Task to complete> Lines where the string "ExecuteJob" appears are to be copied from the entries below.

(Plain-text document sources)
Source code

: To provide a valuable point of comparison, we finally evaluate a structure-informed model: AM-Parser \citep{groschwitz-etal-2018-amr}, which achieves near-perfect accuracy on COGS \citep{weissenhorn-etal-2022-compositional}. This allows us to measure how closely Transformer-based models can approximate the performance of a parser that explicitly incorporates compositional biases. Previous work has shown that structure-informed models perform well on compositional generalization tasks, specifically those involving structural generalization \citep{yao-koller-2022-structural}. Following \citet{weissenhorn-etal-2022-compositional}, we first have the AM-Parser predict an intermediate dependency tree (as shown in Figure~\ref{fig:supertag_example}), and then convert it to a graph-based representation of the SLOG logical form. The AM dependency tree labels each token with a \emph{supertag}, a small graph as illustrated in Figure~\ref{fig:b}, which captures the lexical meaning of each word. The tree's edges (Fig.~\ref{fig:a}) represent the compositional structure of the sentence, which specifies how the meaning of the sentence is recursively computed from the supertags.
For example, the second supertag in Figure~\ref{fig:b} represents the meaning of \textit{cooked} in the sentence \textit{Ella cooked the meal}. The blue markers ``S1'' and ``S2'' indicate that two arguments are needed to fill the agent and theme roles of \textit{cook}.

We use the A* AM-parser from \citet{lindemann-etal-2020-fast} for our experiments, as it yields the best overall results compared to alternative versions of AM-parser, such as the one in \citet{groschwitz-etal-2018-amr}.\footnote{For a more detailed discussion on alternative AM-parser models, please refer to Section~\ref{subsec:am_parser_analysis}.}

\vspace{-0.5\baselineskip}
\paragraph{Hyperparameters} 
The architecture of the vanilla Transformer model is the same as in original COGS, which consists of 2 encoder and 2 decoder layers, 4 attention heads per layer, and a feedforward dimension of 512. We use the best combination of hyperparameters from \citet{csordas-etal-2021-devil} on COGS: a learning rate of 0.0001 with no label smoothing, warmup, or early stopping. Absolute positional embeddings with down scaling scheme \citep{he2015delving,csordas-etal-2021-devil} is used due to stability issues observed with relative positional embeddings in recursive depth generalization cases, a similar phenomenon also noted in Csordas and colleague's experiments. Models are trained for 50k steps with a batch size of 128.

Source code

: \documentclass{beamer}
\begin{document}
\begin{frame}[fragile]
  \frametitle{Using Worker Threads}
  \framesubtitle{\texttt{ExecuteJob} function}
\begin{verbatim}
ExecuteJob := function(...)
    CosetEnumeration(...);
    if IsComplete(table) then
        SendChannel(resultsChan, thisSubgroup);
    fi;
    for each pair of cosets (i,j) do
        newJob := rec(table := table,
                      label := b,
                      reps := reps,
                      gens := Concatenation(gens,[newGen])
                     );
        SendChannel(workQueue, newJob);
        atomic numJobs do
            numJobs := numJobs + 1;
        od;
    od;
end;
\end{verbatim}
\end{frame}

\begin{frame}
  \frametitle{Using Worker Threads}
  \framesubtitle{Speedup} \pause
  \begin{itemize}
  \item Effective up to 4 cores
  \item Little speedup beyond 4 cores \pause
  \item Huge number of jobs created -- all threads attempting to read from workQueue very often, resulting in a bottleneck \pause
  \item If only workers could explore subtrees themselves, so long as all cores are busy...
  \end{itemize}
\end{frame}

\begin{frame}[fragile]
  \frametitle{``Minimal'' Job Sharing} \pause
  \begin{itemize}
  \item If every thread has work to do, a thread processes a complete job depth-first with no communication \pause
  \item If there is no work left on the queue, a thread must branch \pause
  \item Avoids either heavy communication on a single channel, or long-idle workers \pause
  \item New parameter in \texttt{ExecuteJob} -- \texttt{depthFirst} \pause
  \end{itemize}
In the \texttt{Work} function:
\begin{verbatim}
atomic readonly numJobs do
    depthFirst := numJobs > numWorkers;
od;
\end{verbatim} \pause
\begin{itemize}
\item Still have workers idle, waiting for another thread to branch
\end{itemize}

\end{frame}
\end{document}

Task result>
  \framesubtitle{\texttt{ExecuteJob} function}
ExecuteJob := function(...)
  \item New parameter in \texttt{ExecuteJob} -- \texttt{depthFirst} \pause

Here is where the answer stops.